/antson

Java, c#, python data type to json (de)serializer

Primary LanguageJavaMIT LicenseMIT

Maven Central NuGet version

What's Antson

Antson is ANother Tool for jSON (de)serializing objects in typed language such as java or c# to / from json.

A java object of type

    class A {
        String name;

        public A (String name) {
            this.name = name;
        }
    }

    A obj = new A ("Antson");

is sereialized into json

    { type: 'A',
      name: 'Antson'
    }

Then the json object can be deserialized to an Object in client side, any one of Java, C# or Typescript.

What it is for?

Antson will be used as the transport protocol layer for semantic-*. see his home page for details.

Currently there are only two different language runtime lib, c# & java. There is a typescript client, @anclient/semantier, implementing the protocol layer between json data service, usually by java, and the the js front end. Although it's plausible, users are not recommended to use Antson from scratch for parsing the raw json data by themselves. But if you are interested in other usages, the test cases located in antson.java/src/test subfolder provided a bunch of examples for (de)serializing json objects to and from java types.

The runtimes are antson.java & antson.csharp sub folders. The c# version come with an example in Anclient/example.cs.

Unfortunately, only antson.java can work stably currently. See API documents.

A c# version is pushed in Nuget and verified that it is efficient, but it is pretty old and you should not waste time on it.

Why Antson?

For short, there is no such tool / lib that can convert javascript objects to or from java or other programming languages like C#, on the fly.

Why? Because js objects has no structure types with support of any compiler. Users can not define a "io.app.User" type in js. All js objects are only a HashMap in typed languages e.g. Java. Any json data is converted into java.lang.Map in java world traditionally. Although there are a lot of tools helping to do this, a js object is data without type which means no type checking and the data is nothing carrying any semantic rules. This is every upsetting to java programmers, at least to the author.

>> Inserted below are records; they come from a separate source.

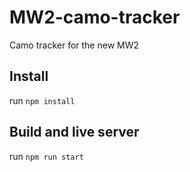 # MW2-camo-tracker

Camo tracker for the new MW2

## Install
run `npm install`

## Build and live server
run `npm run start` 
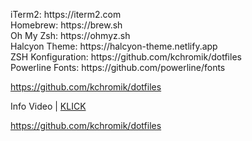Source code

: <p>iTerm2: https://iterm2.com<br>
Homebrew: https://brew.sh<br>
Oh My Zsh: https://ohmyz.sh<br>
Halcyon Theme: https://halcyon-theme.netlify.app<br>
ZSH Konfiguration: https://github.com/kchromik/dotfiles<br>
Powerline Fonts: https://github.com/powerline/fonts<br>
  
<a href="https://github.com/kchromik/dotfiles" target="_blank">https://github.com/kchromik/dotfiles</a>
  
Info Video | <a href="https://www.youtube.com/watch?v=ZcVdpkSako4">KLICK</a><br></p>



<a href="https://github.com/kchromik/dotfiles" target="_blank">https://github.com/kchromik/dotfiles</a>
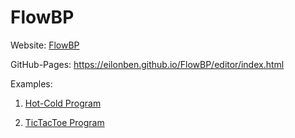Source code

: # FlowBP

Website: [FlowBP](https://atiyah1.wixsite.com/flow-bp)

GitHub-Pages: https://eilonben.github.io/FlowBP/editor/index.html

Examples:

1) [Hot-Cold Program](https://eilonben.github.io/FlowBP/Examples/HotCold.html)

2) [TicTacToe Program](https://eilonben.github.io/FlowBP/Examples/TicTacToe.html)
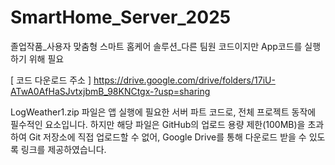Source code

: # SmartHome_Server_2025
졸업작품_사용자 맞춤형 스마트 홈케어 솔루션_다른 팀원 코드이지만 App코드를 실행하기 위해 필요

[ 코드 다운로드 주소 ]
https://drive.google.com/drive/folders/17iU-ATwA0AfHaSJvtxjbmB_98KNCtgx-?usp=sharing

LogWeather1.zip 파일은 앱 실행에 필요한 서버 파트 코드로, 전체 프로젝트 동작에 필수적인 요소입니다.
하지만 해당 파일은 GitHub의 업로드 용량 제한(100MB)을 초과하여 Git 저장소에 직접 업로드할 수 없어,
Google Drive를 통해 다운로드 받을 수 있도록 링크를 제공하였습니다.
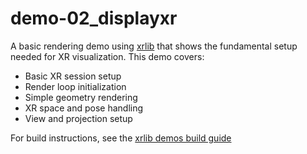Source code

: # demo-02_displayxr 
A basic rendering demo using [xrlib](https://github.com/1runeberg/xrlib) that shows the fundamental setup needed for XR visualization. This demo covers:

- Basic XR session setup
- Render loop initialization
- Simple geometry rendering
- XR space and pose handling
- View and projection setup

For build instructions, see the [xrlib demos build guide](https://github.com/1runeberg/xrlib-demos)
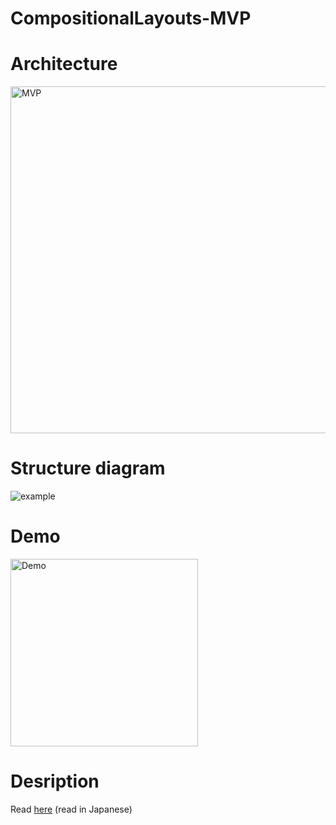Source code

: # CompositionalLayouts-MVP

# Architecture
<img width="555" alt="MVP" src="https://user-images.githubusercontent.com/24838521/110198207-1fe08700-7e94-11eb-8746-043eab79e36c.png">

# Structure diagram

![example](https://user-images.githubusercontent.com/24838521/110198219-2e2ea300-7e94-11eb-88cc-137b7f51eb2a.png)

# Demo

<img width="300" alt="Demo" src="https://user-images.githubusercontent.com/24838521/110245572-29a6df00-7fa7-11eb-80b2-b7115eb2be52.png">

# Desription

Read [here](https://qiita.com/hcrane/items/f16560ebf12b7a12588a) (read in Japanese)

In many cases, only a hash table structure is not enough. Take a SOA architecture for example, protocol packages needing a way to tell the receivers how to deserialize the package. Servers needing to know how the requests been parsed, even for finding the parser - like finding the correct method for a SOAP Envelope.

If all envelopes can not be parsed before dispatched, the dispatcher must at least first try to docode "port" name, then let the receivers handle the rest of the content - because it's not understandable by dispatcher.

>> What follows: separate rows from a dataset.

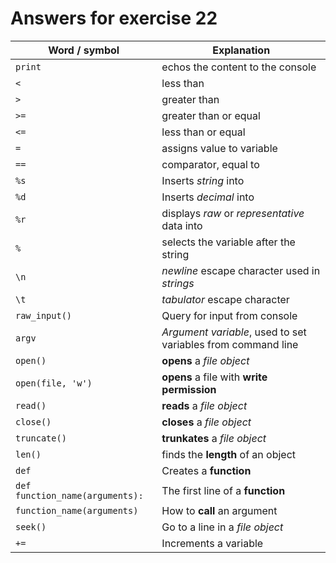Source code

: # Answers for exercise 22 

Word / symbol   | Explanation
------------    | -------------
`print`   | echos the content to the console
`<`   | less than
`>`   | greater than
`>=`   | greater than or equal
`<=`   | less than or equal
`=`   | assigns value to variable
`==`   | comparator, equal to
`%s`   | Inserts *string* into   
`%d`   | Inserts *decimal* into
`%r`   | displays *raw* or *representative* data into
`%`   | selects the variable after the string
`\n`   | *newline* escape character used in *strings*
`\t`   | *tabulator* escape character
`raw_input()`   | Query for input from console
`argv`   | *Argument variable*, used to set variables from command line
`open()`   | **opens** a *file object*
`open(file, 'w')`   | **opens** a file with **write permission** 
`read()`   | **reads** a *file object*
`close()`   | **closes** a *file object*
`truncate()`   | **trunkates** a *file object*
`len()`   | finds the **length** of an object
`def`   | Creates a **function**
`def function_name(arguments):`   | The first line of a **function**
`function_name(arguments)`   | How to **call** an argument
`seek()`   | Go to a line in a *file object* 
`+=`   | Increments a variable


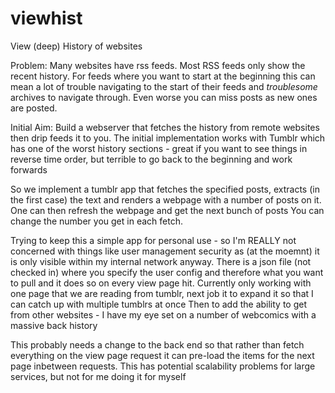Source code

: # viewhist
View (deep) History of websites

Problem:
Many websites have rss feeds. Most RSS feeds only show the recent history. For feeds where you want to start at the beginning this can mean a lot of trouble navigating to the start of their feeds and *troublesome* archives to navigate through. Even worse you can miss posts as new ones are posted.

Initial Aim:
Build a webserver that fetches the history from remote websites then drip feeds it to you.
The initial implementation works with Tumblr which has one of the worst history sections - great if you want to see things in reverse time order, but terrible to go back to the beginning and work forwards

So we implement a tumblr app that fetches the specified posts, extracts (in the first case) the text and renders a webpage with a number of posts on it.
One can then refresh the webpage and get the next bunch of posts
You can change the number you get in each fetch.

Trying to keep this a simple app for personal use - so I'm REALLY not concerned with things like user management security as (at the moemnt) it is only visible within my internal network anyway.
There is a json file (not checked in) where you specify the user config and therefore what you want to pull and it does so on every view page hit.
Currently only working with one page that we are reading from tumblr, next job it to expand it so that I can catch up with multiple tumblrs at once
Then to add the ability to get from other websites - I have my eye set on a number of webcomics with a massive back history

This probably needs a change to the back end so that rather than fetch everything on the view page request it can pre-load the items for the next page inbetween requests. This has potential scalability problems for large services, but not for me doing it for myself
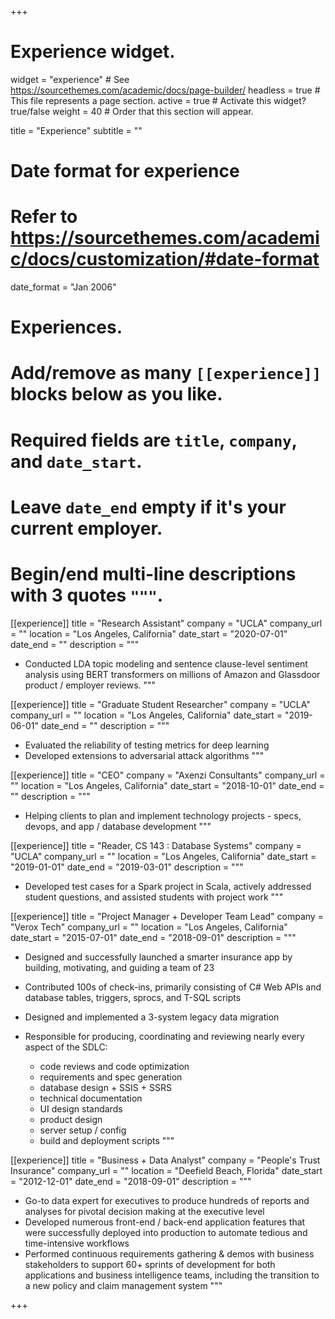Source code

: +++
# Experience widget.
widget = "experience"  # See https://sourcethemes.com/academic/docs/page-builder/
headless = true  # This file represents a page section.
active = true  # Activate this widget? true/false
weight = 40  # Order that this section will appear.

title = "Experience"
subtitle = ""

# Date format for experience
#   Refer to https://sourcethemes.com/academic/docs/customization/#date-format
date_format = "Jan 2006"

# Experiences.
#   Add/remove as many `[[experience]]` blocks below as you like.
#   Required fields are `title`, `company`, and `date_start`.
#   Leave `date_end` empty if it's your current employer.
#   Begin/end multi-line descriptions with 3 quotes `"""`.
[[experience]]
  title = "Research Assistant"
  company = "UCLA"
  company_url = ""
  location = "Los Angeles, California"
  date_start = "2020-07-01"
  date_end = ""
  description = """
* Conducted LDA topic modeling and sentence clause-level sentiment analysis using BERT transformers on millions of Amazon and Glassdoor product / employer reviews.
"""

[[experience]]
  title = "Graduate Student Researcher"
  company = "UCLA"
  company_url = ""
  location = "Los Angeles, California"
  date_start = "2019-06-01"
  date_end = ""
  description = """
* Evaluated the reliability of testing metrics for deep learning
* Developed extensions to adversarial attack algorithms
"""

[[experience]]
  title = "CEO"
  company = "Axenzi Consultants"
  company_url = ""
  location = "Los Angeles, California"
  date_start = "2018-10-01"
  date_end = ""
  description = """
* Helping clients to plan and implement technology projects - specs, devops, and app / database development
"""

[[experience]]
  title = "Reader, CS 143 : Database Systems"
  company = "UCLA"
  company_url = ""
  location = "Los Angeles, California"
  date_start = "2019-01-01"
  date_end = "2019-03-01"
  description = """
* Developed test cases for a Spark project in Scala, actively addressed student questions, and assisted students with project work
"""

[[experience]]
  title = "Project Manager + Developer Team Lead"
  company = "Verox Tech"
  company_url = ""
  location = "Los Angeles, California"
  date_start = "2015-07-01"
  date_end = "2018-09-01"
  description = """
* Designed and successfully launched a smarter insurance app by building, motivating, and guiding a team of 23
* Contributed 100s of check-ins, primarily consisting of C# Web APIs and database tables, triggers, sprocs, and T-SQL scripts
* Designed and implemented a 3-system legacy data migration
* Responsible for producing, coordinating and reviewing nearly every aspect of the SDLC:

  - code reviews and code optimization
  - requirements and spec generation
  - database design + SSIS + SSRS
  - technical documentation
  - UI design standards
  - product design
  - server setup / config
  - build and deployment scripts
"""

[[experience]]
  title = "Business + Data Analyst"
  company = "People's Trust Insurance"
  company_url = ""
  location = "Deefield Beach, Florida"
  date_start = "2012-12-01"
  date_end = "2018-09-01"
  description = """
* Go-to data expert for executives to produce hundreds of reports and analyses for pivotal decision making at the executive level
* Developed numerous front-end / back-end application features that were successfully deployed into production to automate tedious and time-intensive workflows
* Performed continuous requirements gathering & demos with business stakeholders to support 60+ sprints of development for both applications and business intelligence teams, including the transition to a new policy and claim management system
"""

+++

One way to do this is use semantics defined by structure, like this:

    {port: p-name, data : {method-requesting-type-data}}

It's no longer simply a map now, it's structured data. If this structure is getting more complex, data users will have to explain the structure, otherwise it won't been deserialized properly. Then the (de)serializer will become complicated. The down side of this is your architecture will turn into a mess because you can't separate the protocol layer from the application's business handling as the message parsing depends on business logic.

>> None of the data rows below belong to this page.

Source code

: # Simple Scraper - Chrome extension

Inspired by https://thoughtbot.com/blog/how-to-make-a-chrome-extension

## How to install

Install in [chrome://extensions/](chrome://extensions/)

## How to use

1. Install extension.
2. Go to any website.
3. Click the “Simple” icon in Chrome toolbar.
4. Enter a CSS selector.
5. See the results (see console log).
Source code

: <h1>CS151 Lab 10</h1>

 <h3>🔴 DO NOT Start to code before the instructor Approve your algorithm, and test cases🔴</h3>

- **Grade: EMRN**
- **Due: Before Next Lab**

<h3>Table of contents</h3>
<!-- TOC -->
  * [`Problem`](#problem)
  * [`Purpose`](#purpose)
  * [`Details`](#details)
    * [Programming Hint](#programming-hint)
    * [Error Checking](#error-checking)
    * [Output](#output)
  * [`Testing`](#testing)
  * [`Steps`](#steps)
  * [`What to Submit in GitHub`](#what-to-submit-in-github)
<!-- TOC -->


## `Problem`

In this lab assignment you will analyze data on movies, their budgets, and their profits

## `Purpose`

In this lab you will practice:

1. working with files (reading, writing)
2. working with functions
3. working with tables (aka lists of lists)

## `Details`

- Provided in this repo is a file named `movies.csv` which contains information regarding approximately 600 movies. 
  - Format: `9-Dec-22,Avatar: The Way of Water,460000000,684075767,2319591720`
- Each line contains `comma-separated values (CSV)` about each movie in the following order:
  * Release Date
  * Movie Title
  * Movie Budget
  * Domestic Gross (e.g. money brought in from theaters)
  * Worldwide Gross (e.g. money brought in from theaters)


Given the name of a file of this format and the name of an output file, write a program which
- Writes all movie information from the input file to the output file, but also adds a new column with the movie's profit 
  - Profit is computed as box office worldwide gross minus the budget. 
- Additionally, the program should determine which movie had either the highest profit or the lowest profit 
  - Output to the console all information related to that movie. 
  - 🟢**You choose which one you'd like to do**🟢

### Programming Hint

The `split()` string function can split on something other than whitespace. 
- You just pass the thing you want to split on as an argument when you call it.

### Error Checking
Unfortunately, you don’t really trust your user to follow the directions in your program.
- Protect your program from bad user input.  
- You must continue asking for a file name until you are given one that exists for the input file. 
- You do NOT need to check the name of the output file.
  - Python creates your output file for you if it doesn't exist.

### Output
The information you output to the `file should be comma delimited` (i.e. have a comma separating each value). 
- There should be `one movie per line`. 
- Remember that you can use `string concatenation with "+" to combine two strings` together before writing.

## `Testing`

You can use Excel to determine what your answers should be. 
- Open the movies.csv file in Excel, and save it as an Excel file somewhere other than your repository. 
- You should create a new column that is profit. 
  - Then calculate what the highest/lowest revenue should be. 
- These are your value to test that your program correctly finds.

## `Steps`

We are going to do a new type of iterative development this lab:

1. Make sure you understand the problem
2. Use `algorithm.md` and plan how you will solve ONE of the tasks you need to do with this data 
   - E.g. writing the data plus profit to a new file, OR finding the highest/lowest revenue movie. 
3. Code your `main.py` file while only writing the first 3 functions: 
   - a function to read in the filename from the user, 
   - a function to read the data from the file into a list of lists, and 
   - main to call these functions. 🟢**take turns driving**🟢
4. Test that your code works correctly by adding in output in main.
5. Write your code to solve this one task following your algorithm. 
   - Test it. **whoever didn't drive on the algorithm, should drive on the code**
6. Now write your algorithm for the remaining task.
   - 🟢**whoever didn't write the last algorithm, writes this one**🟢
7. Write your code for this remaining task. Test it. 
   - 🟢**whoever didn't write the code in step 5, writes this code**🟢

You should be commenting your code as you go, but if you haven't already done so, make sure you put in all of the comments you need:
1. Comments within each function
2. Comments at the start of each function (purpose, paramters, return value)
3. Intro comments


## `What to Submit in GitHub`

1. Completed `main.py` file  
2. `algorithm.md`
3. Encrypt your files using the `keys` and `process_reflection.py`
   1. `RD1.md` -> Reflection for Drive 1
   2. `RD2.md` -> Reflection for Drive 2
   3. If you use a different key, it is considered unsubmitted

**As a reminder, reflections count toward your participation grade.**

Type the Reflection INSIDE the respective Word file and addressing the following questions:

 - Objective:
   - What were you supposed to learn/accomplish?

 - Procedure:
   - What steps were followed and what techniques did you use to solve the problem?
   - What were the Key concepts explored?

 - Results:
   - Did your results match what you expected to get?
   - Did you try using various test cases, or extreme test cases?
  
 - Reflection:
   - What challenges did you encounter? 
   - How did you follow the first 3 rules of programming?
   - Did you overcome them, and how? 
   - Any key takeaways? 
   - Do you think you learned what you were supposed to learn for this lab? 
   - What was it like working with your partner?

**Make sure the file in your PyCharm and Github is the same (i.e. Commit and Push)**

For java or c# data types, this semantics is supported at language level. The server and client should talk on the same data type and exchange object at ease. To achieve this, typed data should been deserialized transparently, and exchanged between the client and server. If users are comfortable with MS .net webservice framework, they shouldn't be suprised with this idea.

Gson is a good try to go further. But the method is still not enough. The main weakness is it's not smart enough - it doesn't handle java fields with type information and (de)serialize back forth. Every Gson translation of json data to Java object needing users implementing business handlers, handling one problem a time.

Antson is trying to go further. Users only need to define their business gramma - the application business data defined in strictly typed language like java or c#, then send json packages back and forth with the help of Antson API, consuming the data objects like normal structured objects, and only take care of it's business processing.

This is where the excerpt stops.